-- Opening Marker --
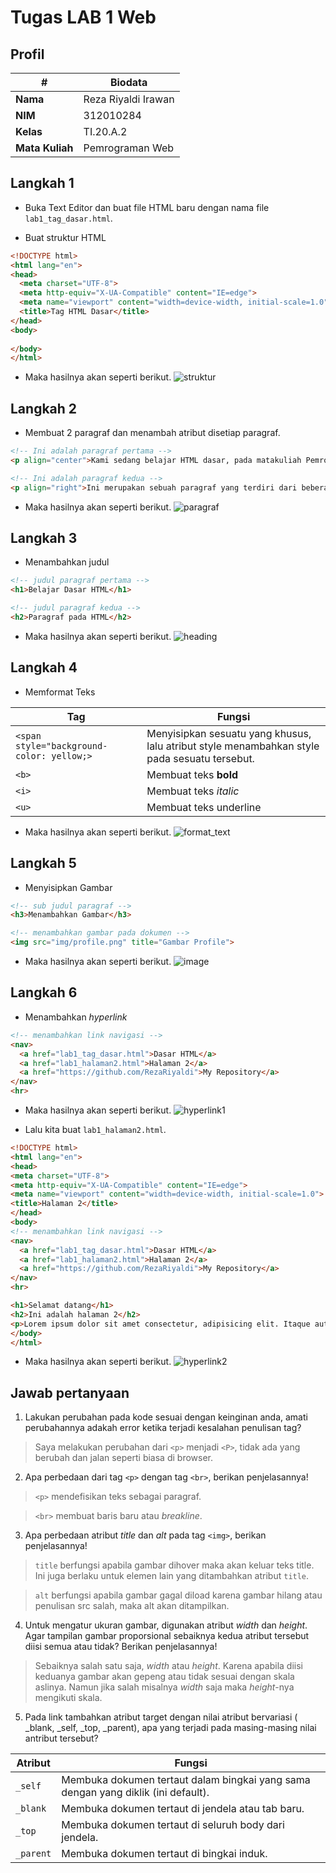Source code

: # Tugas LAB 1 Web
## Profil
| # | Biodata |
| -------- | --- |
| **Nama** | Reza Riyaldi Irawan |
| **NIM** | 312010284 |
| **Kelas** | TI.20.A.2 |
| **Mata Kuliah** | Pemrograman Web |

## Langkah 1
* Buka Text Editor dan buat file HTML baru dengan nama file `lab1_tag_dasar.html`.

* Buat struktur HTML
```html
<!DOCTYPE html>
<html lang="en">
<head>
  <meta charset="UTF-8">
  <meta http-equiv="X-UA-Compatible" content="IE=edge">
  <meta name="viewport" content="width=device-width, initial-scale=1.0">
  <title>Tag HTML Dasar</title>
</head>
<body>
  
</body>
</html>

```
* Maka hasilnya akan seperti berikut.
![struktur](img/ss_struktur_html.png)

## Langkah 2
* Membuat 2 paragraf dan menambah atribut disetiap paragraf.
```html
<!-- Ini adalah paragraf pertama -->
<p align="center">Kami sedang belajar HTML dasar, pada matakuliah Pemrograman Web di Prodi Teknik Informatika Universitas Pelita Bangsa. Pelajaran pertama yang kami dapat adalah membuat tampilan web sederhana dalam rangka mengenal tag-tag dasar HTML.</p>

<!-- Ini adalah paragraf kedua -->
<p align="right">Ini merupakan sebuah paragraf yang terdiri dari beberapa kalimat yang saling mendukung sehingga menjadi satu kesatuan. Paragraf dibuat dengan menggunakan tag dasar html.</p>
```

* Maka hasilnya akan seperti berikut.
![paragraf](img/ss_paragraf.png)

## Langkah 3
* Menambahkan judul
```html
<!-- judul paragraf pertama -->
<h1>Belajar Dasar HTML</h1>

<!-- judul paragraf kedua -->
<h2>Paragraf pada HTML</h2>
```

* Maka hasilnya akan seperti berikut.
![heading](img/ss_heading.png)

## Langkah 4
* Memformat Teks

| Tag | Fungsi |
| -------- | --- |
| `<span style="background-color: yellow;>` | Menyisipkan sesuatu yang khusus, lalu atribut style menambahkan style pada sesuatu tersebut. |
| `<b>` | Membuat teks **bold** |
| `<i>` | Membuat teks _italic_ |
| `<u>` | Membuat teks underline |

* Maka hasilnya akan seperti berikut.
![format_text](img/ss_formattext.png)

## Langkah 5
* Menyisipkan Gambar
```html
<!-- sub judul paragraf -->
<h3>Menambahkan Gambar</h3>

<!-- menambahkan gambar pada dokumen -->
<img src="img/profile.png" title="Gambar Profile">
```

* Maka hasilnya akan seperti berikut.
![image](img/ss_gambar.png)

## Langkah 6
* Menambahkan _hyperlink_
```html
<!-- menambahkan link navigasi -->
<nav>
  <a href="lab1_tag_dasar.html">Dasar HTML</a>
  <a href="lab1_halaman2.html">Halaman 2</a>
  <a href="https://github.com/RezaRiyaldi">My Repository</a>
</nav>
<hr>
```
  * Maka hasilnya akan seperti berikut.
  ![hyperlink1](img/ss_hyperlink1.png)

  * Lalu kita buat `lab1_halaman2.html`.

  ```html
<!DOCTYPE html>
<html lang="en">
<head>
  <meta charset="UTF-8">
  <meta http-equiv="X-UA-Compatible" content="IE=edge">
  <meta name="viewport" content="width=device-width, initial-scale=1.0">
  <title>Halaman 2</title>
</head>
<body>
  <!-- menambahkan link navigasi -->
  <nav>
    <a href="lab1_tag_dasar.html">Dasar HTML</a>
    <a href="lab1_halaman2.html">Halaman 2</a>
    <a href="https://github.com/RezaRiyaldi">My Repository</a>
  </nav>
  <hr>

  <h1>Selamat datang</h1>
  <h2>Ini adalah halaman 2</h2>
  <p>Lorem ipsum dolor sit amet consectetur, adipisicing elit. Itaque aut velit alias, labore, voluptate, consectetur mollitia magni modi minima quam odio vitae. Molestias unde officia quos fugit magnam dolore, quisquam minus deleniti impedit pariatur sit repudiandae, quo repellendus illo consequatur temporibus, aliquid eaque provident minima! Ut iusto velit laboriosam dolores?</p>
</body>
</html>
  ```

  * Maka hasilnya akan seperti berikut.
  ![hyperlink2](img/ss_hyperlink2.png)


## Jawab pertanyaan
1. Lakukan perubahan pada kode sesuai dengan keinginan anda, amati perubahannya adakah error ketika terjadi kesalahan penulisan tag?
> Saya melakukan perubahan dari `<p>` menjadi `<P>`, tidak ada yang berubah dan jalan seperti biasa di browser.

2. Apa perbedaan dari tag `<p>` dengan tag `<br>`, berikan penjelasannya!
> `<p>` mendefisikan teks sebagai paragraf.

> `<br>` membuat baris baru atau _breakline_.

3. Apa perbedaan atribut _title_ dan _alt_ pada tag `<img>`, berikan penjelasannya!

> `title` berfungsi apabila gambar dihover maka akan keluar teks title. Ini juga berlaku untuk elemen lain yang ditambahkan atribut `title`.

> `alt` berfungsi apabila gambar gagal diload karena gambar hilang atau penulisan src salah, maka alt akan ditampilkan.

4. Untuk mengatur ukuran gambar, digunakan atribut _width_ dan _height_. Agar tampilan gambar proporsional sebaiknya kedua atribut tersebut diisi semua atau tidak? Berikan penjelasannya!

> Sebaiknya salah satu saja, _width_ atau _height_. Karena apabila diisi keduanya gambar akan gepeng atau tidak sesuai dengan skala aslinya. Namun jika salah misalnya _width_ saja maka _height_-nya mengikuti skala.

5. Pada link tambahkan atribut target dengan nilai atribut bervariasi ( _blank, _self, _top, _parent), apa yang terjadi pada masing-masing nilai antribut tersebut?

| Atribut | Fungsi |
| -------- | --- |
| `_self` | Membuka dokumen tertaut dalam bingkai yang sama dengan yang diklik (ini default). |
| `_blank` | Membuka dokumen tertaut di jendela atau tab baru. |
| `_top` | Membuka dokumen tertaut di seluruh body dari jendela. |
| `_parent` | Membuka dokumen tertaut di bingkai induk. |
-- Closing Marker --
Exercise details → Sift through the material above and copy each line that holds "tidak".

Problem solution →
> Saya melakukan perubahan dari `<p>` menjadi `<P>`, tidak ada yang berubah dan jalan seperti biasa di browser.
4. Untuk mengatur ukuran gambar, digunakan atribut _width_ dan _height_. Agar tampilan gambar proporsional sebaiknya kedua atribut tersebut diisi semua atau tidak? Berikan penjelasannya!
> Sebaiknya salah satu saja, _width_ atau _height_. Karena apabila diisi keduanya gambar akan gepeng atau tidak sesuai dengan skala aslinya. Namun jika salah misalnya _width_ saja maka _height_-nya mengikuti skala.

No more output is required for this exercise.